Desde las calles y plazas, polvorientas al sol,
divisábamos la montaña. Se veía
lujuriosa de vegetación, un biotopo ideal para pasear, quizá como en el
terciario. Allá nos fuimos un día, entre los rayos del alba, soñando con un
riachuelo rumoroso que festoneara de cristal el bosque de las quimeras.

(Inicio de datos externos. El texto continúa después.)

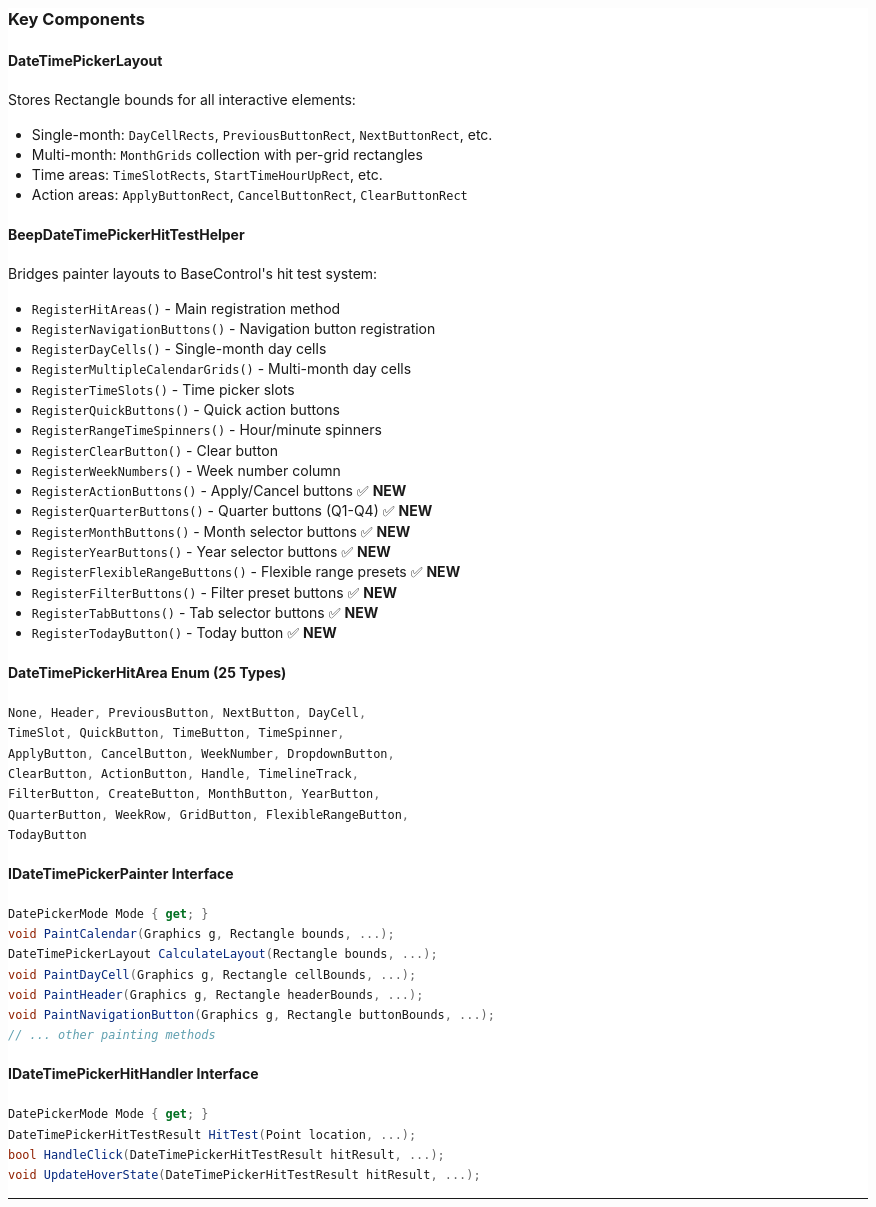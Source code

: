 ### Key Components

#### DateTimePickerLayout
Stores Rectangle bounds for all interactive elements:
- Single-month: `DayCellRects`, `PreviousButtonRect`, `NextButtonRect`, etc.
- Multi-month: `MonthGrids` collection with per-grid rectangles
- Time areas: `TimeSlotRects`, `StartTimeHourUpRect`, etc.
- Action areas: `ApplyButtonRect`, `CancelButtonRect`, `ClearButtonRect`

#### BeepDateTimePickerHitTestHelper
Bridges painter layouts to BaseControl's hit test system:
- `RegisterHitAreas()` - Main registration method
- `RegisterNavigationButtons()` - Navigation button registration
- `RegisterDayCells()` - Single-month day cells
- `RegisterMultipleCalendarGrids()` - Multi-month day cells
- `RegisterTimeSlots()` - Time picker slots
- `RegisterQuickButtons()` - Quick action buttons
- `RegisterRangeTimeSpinners()` - Hour/minute spinners
- `RegisterClearButton()` - Clear button
- `RegisterWeekNumbers()` - Week number column
- `RegisterActionButtons()` - Apply/Cancel buttons ✅ **NEW**
- `RegisterQuarterButtons()` - Quarter buttons (Q1-Q4) ✅ **NEW**
- `RegisterMonthButtons()` - Month selector buttons ✅ **NEW**
- `RegisterYearButtons()` - Year selector buttons ✅ **NEW**
- `RegisterFlexibleRangeButtons()` - Flexible range presets ✅ **NEW**
- `RegisterFilterButtons()` - Filter preset buttons ✅ **NEW**
- `RegisterTabButtons()` - Tab selector buttons ✅ **NEW**
- `RegisterTodayButton()` - Today button ✅ **NEW**

#### DateTimePickerHitArea Enum (25 Types)
```csharp
None, Header, PreviousButton, NextButton, DayCell, 
TimeSlot, QuickButton, TimeButton, TimeSpinner, 
ApplyButton, CancelButton, WeekNumber, DropdownButton, 
ClearButton, ActionButton, Handle, TimelineTrack, 
FilterButton, CreateButton, MonthButton, YearButton, 
QuarterButton, WeekRow, GridButton, FlexibleRangeButton, 
TodayButton
```

#### IDateTimePickerPainter Interface
```csharp
DatePickerMode Mode { get; }
void PaintCalendar(Graphics g, Rectangle bounds, ...);
DateTimePickerLayout CalculateLayout(Rectangle bounds, ...);
void PaintDayCell(Graphics g, Rectangle cellBounds, ...);
void PaintHeader(Graphics g, Rectangle headerBounds, ...);
void PaintNavigationButton(Graphics g, Rectangle buttonBounds, ...);
// ... other painting methods
```

#### IDateTimePickerHitHandler Interface
```csharp
DatePickerMode Mode { get; }
DateTimePickerHitTestResult HitTest(Point location, ...);
bool HandleClick(DateTimePickerHitTestResult hitResult, ...);
void UpdateHoverState(DateTimePickerHitTestResult hitResult, ...);
```

---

Según se ascendía, el verdor iba desapareciendo
y descubríamos la tierra cubierta de secos matorrales. Algunos hierbajos
voladores nos azotaban las piernas, bichos esqueléticos subían entre las áridas
cortezas y unos pocos cactus, lánguidos y delgadísimos, se alzaban entre los
pedruscos.
Al coronar la cima contemplamos, absortos, como
el pueblo era ahora un lugar cubierto de árboles, con hojas relucientes encandilando las
pupilas infantiles, incapaces de comprender aún la diferencia entre los sueños
y la realidad.
Deseosos de trepar a los árboles de nuestros
deseos, bajamos en un vuelo. Allí seguía el pueblo en el mediodía ardiente, y
arriba, en la montaña, de nuevo el fulgor de las hojas tornaba a reclamarnos con su aleteo embaucador.